Construction of the new South Stream gas pipeline has begun. It will transport Russian gas to 38 million households in southern Europe starting 2015.

Vladimir Putin personally attended the official start of construction work on the South Stream pipeline in the coastal town of Anapa.

The pipeline will stretch over 2400 kilometers, traversing the Black Sea and will carry Russian gas via Serbia, Hungary and Slovenia to Italy.

The Russian energy giant Gazprom is one of the main drivers behind the multi-billion project. It owns half the shares in the South Stream Transport consortium that runs the operation.
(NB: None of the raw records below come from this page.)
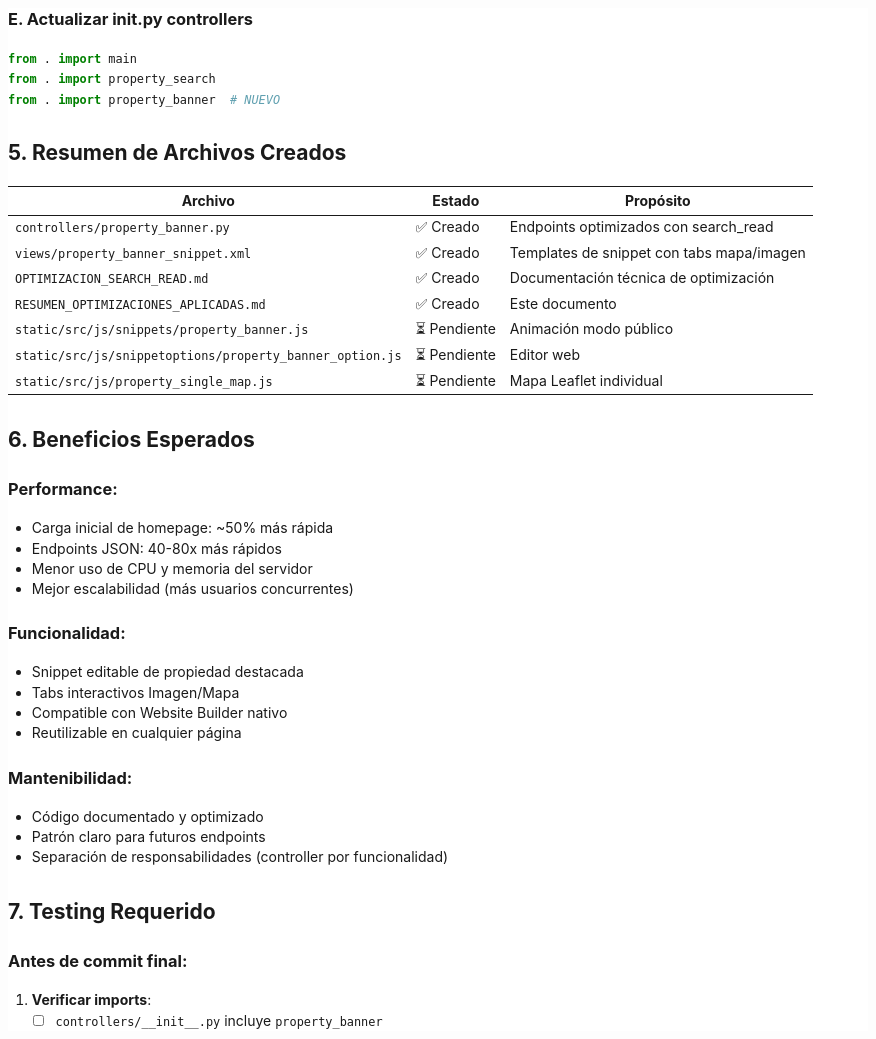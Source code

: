 ### E. Actualizar __init__.py controllers

```python
from . import main
from . import property_search
from . import property_banner  # NUEVO
```

## 5. Resumen de Archivos Creados

| Archivo | Estado | Propósito |
|---------|--------|-----------|
| `controllers/property_banner.py` | ✅ Creado | Endpoints optimizados con search_read |
| `views/property_banner_snippet.xml` | ✅ Creado | Templates de snippet con tabs mapa/imagen |
| `OPTIMIZACION_SEARCH_READ.md` | ✅ Creado | Documentación técnica de optimización |
| `RESUMEN_OPTIMIZACIONES_APLICADAS.md` | ✅ Creado | Este documento |
| `static/src/js/snippets/property_banner.js` | ⏳ Pendiente | Animación modo público |
| `static/src/js/snippetoptions/property_banner_option.js` | ⏳ Pendiente | Editor web |
| `static/src/js/property_single_map.js` | ⏳ Pendiente | Mapa Leaflet individual |

## 6. Beneficios Esperados

### Performance:
- Carga inicial de homepage: ~50% más rápida
- Endpoints JSON: 40-80x más rápidos
- Menor uso de CPU y memoria del servidor
- Mejor escalabilidad (más usuarios concurrentes)

### Funcionalidad:
- Snippet editable de propiedad destacada
- Tabs interactivos Imagen/Mapa
- Compatible con Website Builder nativo
- Reutilizable en cualquier página

### Mantenibilidad:
- Código documentado y optimizado
- Patrón claro para futuros endpoints
- Separación de responsabilidades (controller por funcionalidad)

## 7. Testing Requerido

### Antes de commit final:

1. **Verificar imports**:
   - [ ] `controllers/__init__.py` incluye `property_banner`
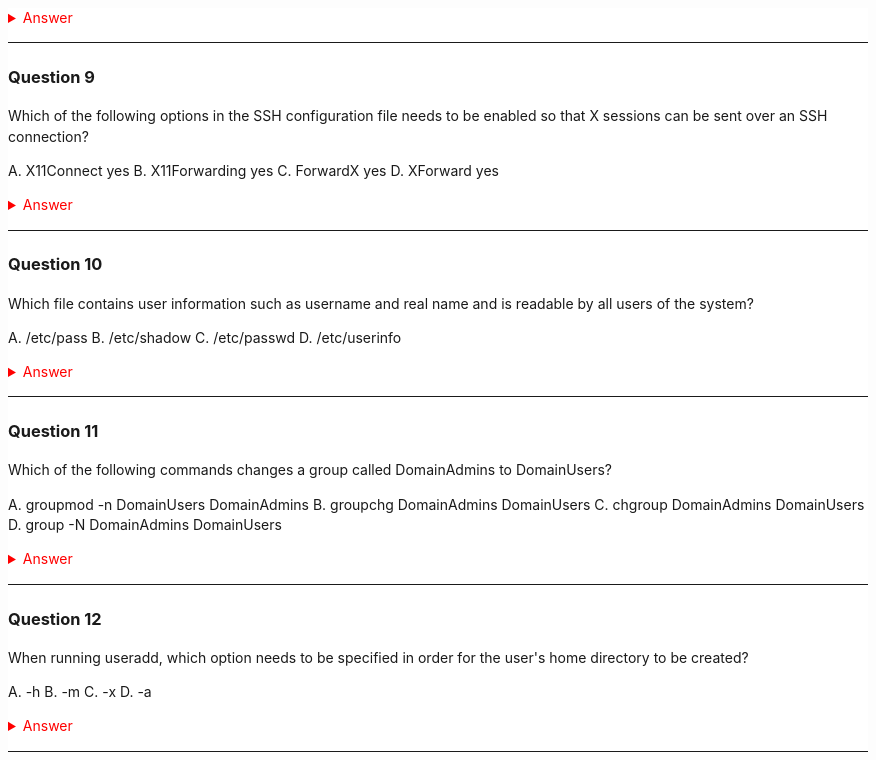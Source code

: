 <details><summary style="color: red;">Answer</summary></details>

---

### Question 9

Which of the following options in the SSH configuration file needs to be enabled so that X sessions can be sent over an SSH connection?

A. X11Connect yes
B. X11Forwarding yes
C. ForwardX yes
D. XForward yes

<details><summary style="color: red;">Answer</summary></details>

---

### Question 10

Which file contains user information such as username and real name and is readable by all users of the system?

A. /etc/pass
B. /etc/shadow
C. /etc/passwd
D. /etc/userinfo

<details><summary style="color: red;">Answer</summary></details>

---

### Question 11

Which of the following commands changes a group called DomainAdmins to DomainUsers?

A. groupmod -n DomainUsers DomainAdmins
B. groupchg DomainAdmins DomainUsers
C. chgroup DomainAdmins DomainUsers
D. group -N DomainAdmins DomainUsers

<details><summary style="color: red;">Answer</summary></details>

---

### Question 12

When running useradd, which option needs to be specified in order for the user's home directory to be created?

A. -h
B. -m
C. -x
D. -a

<details><summary style="color: red;">Answer</summary></details>

---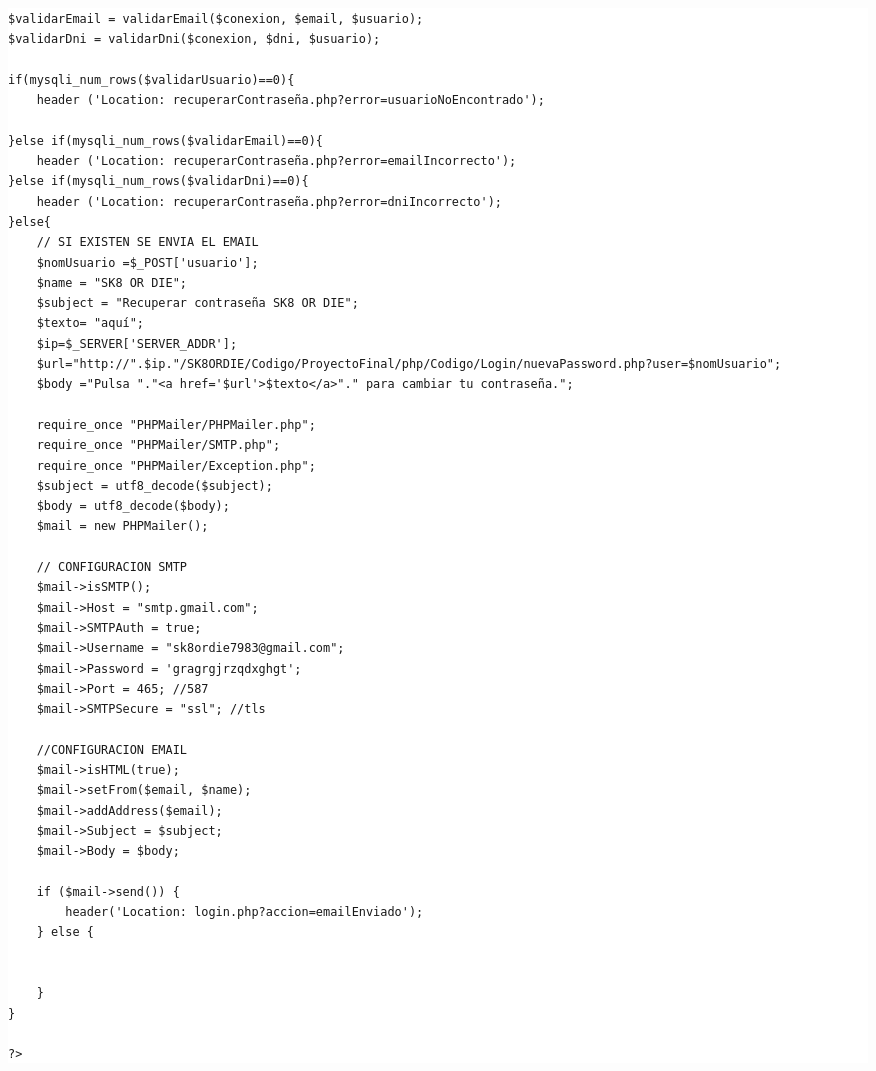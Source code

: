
 ```
$validarEmail = validarEmail($conexion, $email, $usuario);
$validarDni = validarDni($conexion, $dni, $usuario);

if(mysqli_num_rows($validarUsuario)==0){
    header ('Location: recuperarContraseña.php?error=usuarioNoEncontrado');
    
}else if(mysqli_num_rows($validarEmail)==0){
    header ('Location: recuperarContraseña.php?error=emailIncorrecto');
}else if(mysqli_num_rows($validarDni)==0){
    header ('Location: recuperarContraseña.php?error=dniIncorrecto');
}else{
    // SI EXISTEN SE ENVIA EL EMAIL
    $nomUsuario =$_POST['usuario'];
    $name = "SK8 OR DIE";
    $subject = "Recuperar contraseña SK8 OR DIE";
    $texto= "aquí";
    $ip=$_SERVER['SERVER_ADDR'];
    $url="http://".$ip."/SK8ORDIE/Codigo/ProyectoFinal/php/Codigo/Login/nuevaPassword.php?user=$nomUsuario";
    $body ="Pulsa "."<a href='$url'>$texto</a>"." para cambiar tu contraseña.";

    require_once "PHPMailer/PHPMailer.php";
    require_once "PHPMailer/SMTP.php";
    require_once "PHPMailer/Exception.php";
    $subject = utf8_decode($subject);
    $body = utf8_decode($body);
    $mail = new PHPMailer();

    // CONFIGURACION SMTP 
    $mail->isSMTP();
    $mail->Host = "smtp.gmail.com";
    $mail->SMTPAuth = true;
    $mail->Username = "sk8ordie7983@gmail.com";
    $mail->Password = 'gragrgjrzqdxghgt';
    $mail->Port = 465; //587
    $mail->SMTPSecure = "ssl"; //tls

    //CONFIGURACION EMAIL
    $mail->isHTML(true);
    $mail->setFrom($email, $name);
    $mail->addAddress($email);
    $mail->Subject = $subject;
    $mail->Body = $body;

    if ($mail->send()) {
        header('Location: login.php?accion=emailEnviado');
    } else {

    
    }
}

?>

```
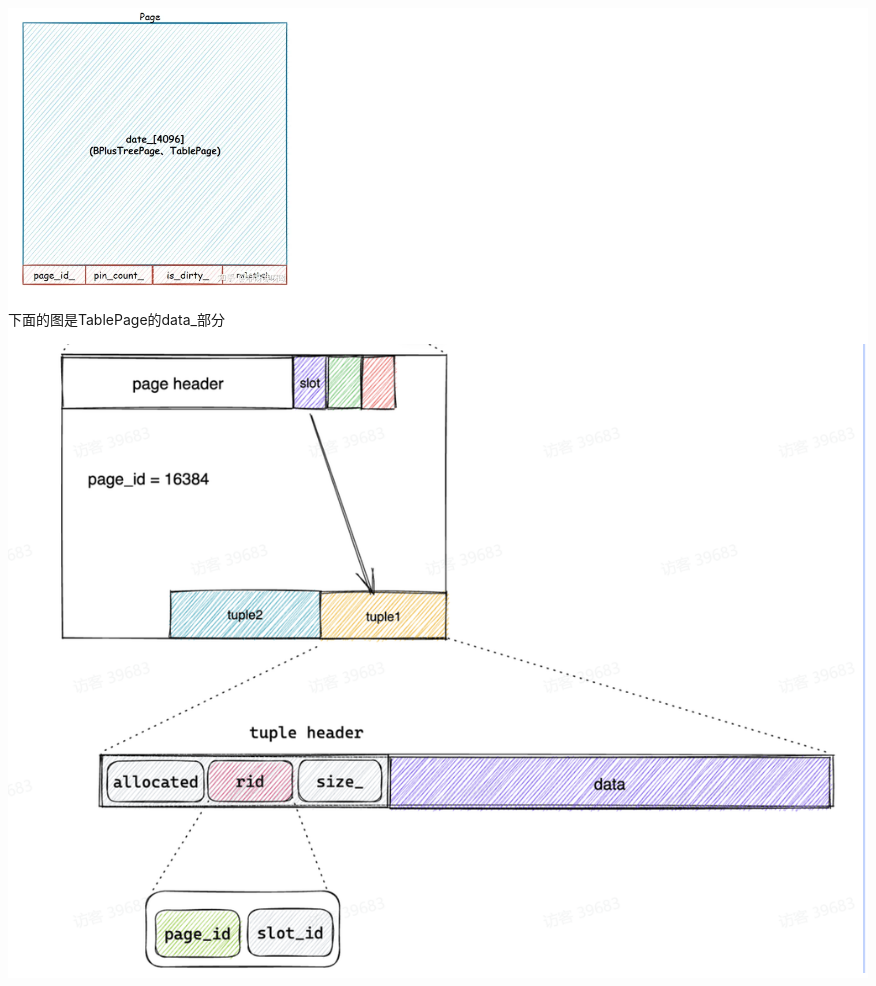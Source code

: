 <img title="" src="assets/2023-05-08-10-53-55-image.png" alt="" width="288" data-align="center">

下面的图是TablePage的data_部分

![](assets/2023-05-10-22-17-23-image.png)
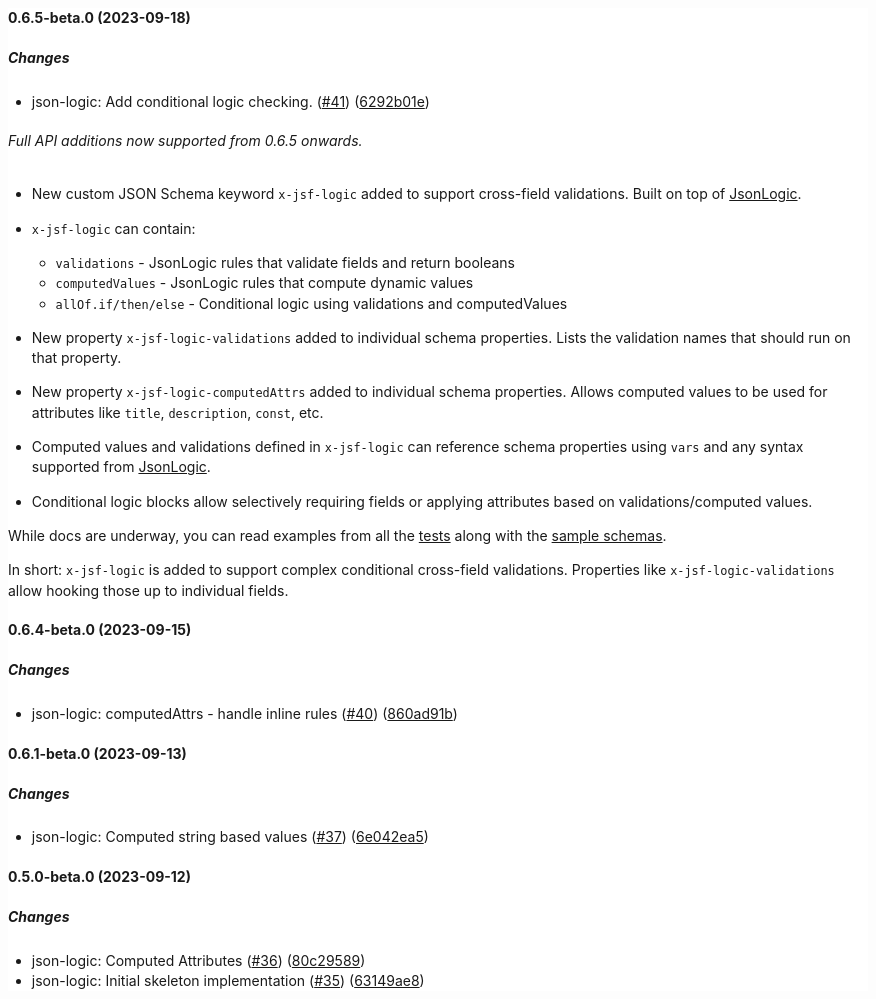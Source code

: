 #### 0.6.5-beta.0 (2023-09-18)

##### Changes

- json-logic: Add conditional logic checking. ([#41](https://github.com/remoteoss/json-schema-form/pull/41)) ([6292b01e](https://github.com/remoteoss/json-schema-form/commit/6292b01e3f77a9038328d7375080ffc4cb30dbc8))

###### Full API additions now supported from 0.6.5 onwards.

- New custom JSON Schema keyword `x-jsf-logic` added to support cross-field validations. Built on top of [JsonLogic](https://jsonlogic.com/).

- `x-jsf-logic` can contain:

  - `validations` - JsonLogic rules that validate fields and return booleans
  - `computedValues` - JsonLogic rules that compute dynamic values
  - `allOf.if/then/else` - Conditional logic using validations and computedValues

- New property `x-jsf-logic-validations` added to individual schema properties. Lists the validation names that should run on that property.
- New property `x-jsf-logic-computedAttrs` added to individual schema properties. Allows computed values to be used for attributes like `title`, `description`, `const`, etc.
- Computed values and validations defined in `x-jsf-logic` can reference schema properties using `vars` and any syntax supported from [JsonLogic](https://jsonlogic.com/).

- Conditional logic blocks allow selectively requiring fields or applying attributes based on validations/computed values.

While docs are underway, you can read examples from all the [tests](https://github.com/remoteoss/json-schema-form/blob/main/src/tests/jsonLogic.test.js) along with the [sample schemas](https://github.com/remoteoss/json-schema-form/blob/main/src/tests/jsonLogic.fixtures.js).

In short: `x-jsf-logic` is added to support complex conditional cross-field validations. Properties like `x-jsf-logic-validations` allow hooking those up to individual fields.

#### 0.6.4-beta.0 (2023-09-15)

##### Changes

- json-logic: computedAttrs - handle inline rules ([#40](https://github.com/remoteoss/json-schema-form/pull/40)) ([860ad91b](https://github.com/remoteoss/json-schema-form/commit/860ad91b034ab35d4d4bc51c0c04675f102bf278))

#### 0.6.1-beta.0 (2023-09-13)

##### Changes

- json-logic: Computed string based values ([#37](https://github.com/remoteoss/json-schema-form/pull/37)) ([6e042ea5](https://github.com/remoteoss/json-schema-form/commit/6e042ea579497ea573710c307a6ff7ee2f19b931))

#### 0.5.0-beta.0 (2023-09-12)

##### Changes

- json-logic: Computed Attributes ([#36](https://github.com/remoteoss/json-schema-form/pull/36)) ([80c29589](https://github.com/remoteoss/json-schema-form/commit/80c29589ac0972e0f33add70a59df15a46db1b43))
- json-logic: Initial skeleton implementation ([#35](https://github.com/remoteoss/json-schema-form/pull/35)) ([63149ae8](https://github.com/remoteoss/json-schema-form/commit/63149ae863cf1b5ad76a3b2a49c7f343e55ce07b))
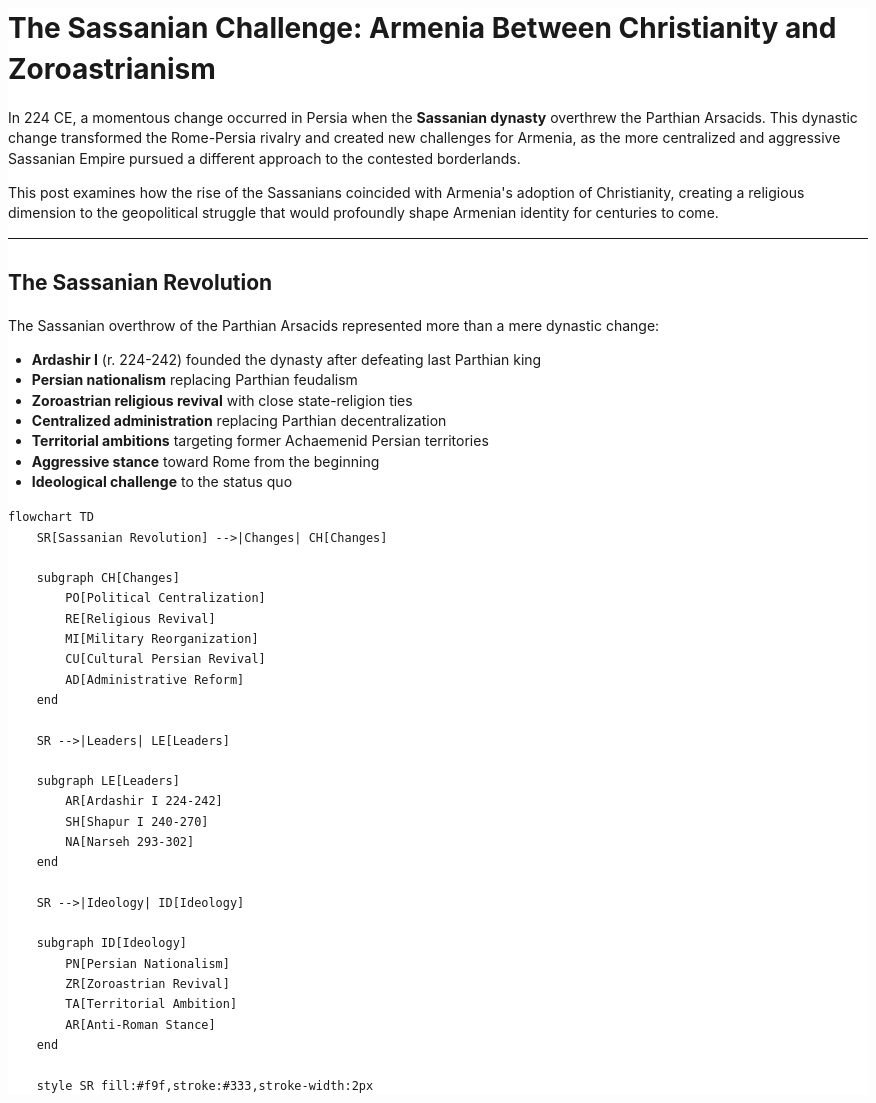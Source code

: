 # The Sassanian Challenge: Armenia Between Christianity and Zoroastrianism

In 224 CE, a momentous change occurred in Persia when the **Sassanian dynasty** overthrew the Parthian Arsacids. This dynastic change transformed the Rome-Persia rivalry and created new challenges for Armenia, as the more centralized and aggressive Sassanian Empire pursued a different approach to the contested borderlands.

This post examines how the rise of the Sassanians coincided with Armenia's adoption of Christianity, creating a religious dimension to the geopolitical struggle that would profoundly shape Armenian identity for centuries to come.

------

## The Sassanian Revolution

The Sassanian overthrow of the Parthian Arsacids represented more than a mere dynastic change:

- **Ardashir I** (r. 224-242) founded the dynasty after defeating last Parthian king
- **Persian nationalism** replacing Parthian feudalism
- **Zoroastrian religious revival** with close state-religion ties
- **Centralized administration** replacing Parthian decentralization
- **Territorial ambitions** targeting former Achaemenid Persian territories
- **Aggressive stance** toward Rome from the beginning
- **Ideological challenge** to the status quo

```mermaid
flowchart TD
    SR[Sassanian Revolution] -->|Changes| CH[Changes]
    
    subgraph CH[Changes]
        PO[Political Centralization]
        RE[Religious Revival]
        MI[Military Reorganization]
        CU[Cultural Persian Revival]
        AD[Administrative Reform]
    end
    
    SR -->|Leaders| LE[Leaders]
    
    subgraph LE[Leaders]
        AR[Ardashir I 224-242]
        SH[Shapur I 240-270]
        NA[Narseh 293-302]
    end
    
    SR -->|Ideology| ID[Ideology]
    
    subgraph ID[Ideology]
        PN[Persian Nationalism]
        ZR[Zoroastrian Revival]
        TA[Territorial Ambition]
        AR[Anti-Roman Stance]
    end
    
    style SR fill:#f9f,stroke:#333,stroke-width:2px
```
The other half is split between Italian company ENI , French EDF and German BASF subsidiary Wintershall.

The pipeline will be able to transport 63 billion cubic meters of gas per year.

Construction is to be completed by 2015 and the price tag has been put at a minimum of 16 billion euros.

South Stream will be complimentary to the Nord Stream pipeline completed in 2011, which transports 55 million cubic meters of Russian gas through the Baltic Sea to Germany and Western Europe bypassing Poland and Ukraine.

Russia has been keen to establish routes circumventing Ukraine, which Russia has accused of siphoning off gas in the past and not adhering to bilateral agreements on gas delivery.

South Stream, however, is also competition to plans favored by the European Union for the Nabucco Pipeline, which is supposed to pump gas from Central Asia to Europe via Turkey and southern Europe. Plans for the beginning of the construction have been delayed repeatedly and are now scheduled for 2013.

Through such a pipeline the EU hopes to reduce its independence on Russian gas, which accounts for 80 percent of the EU's gas imports so far.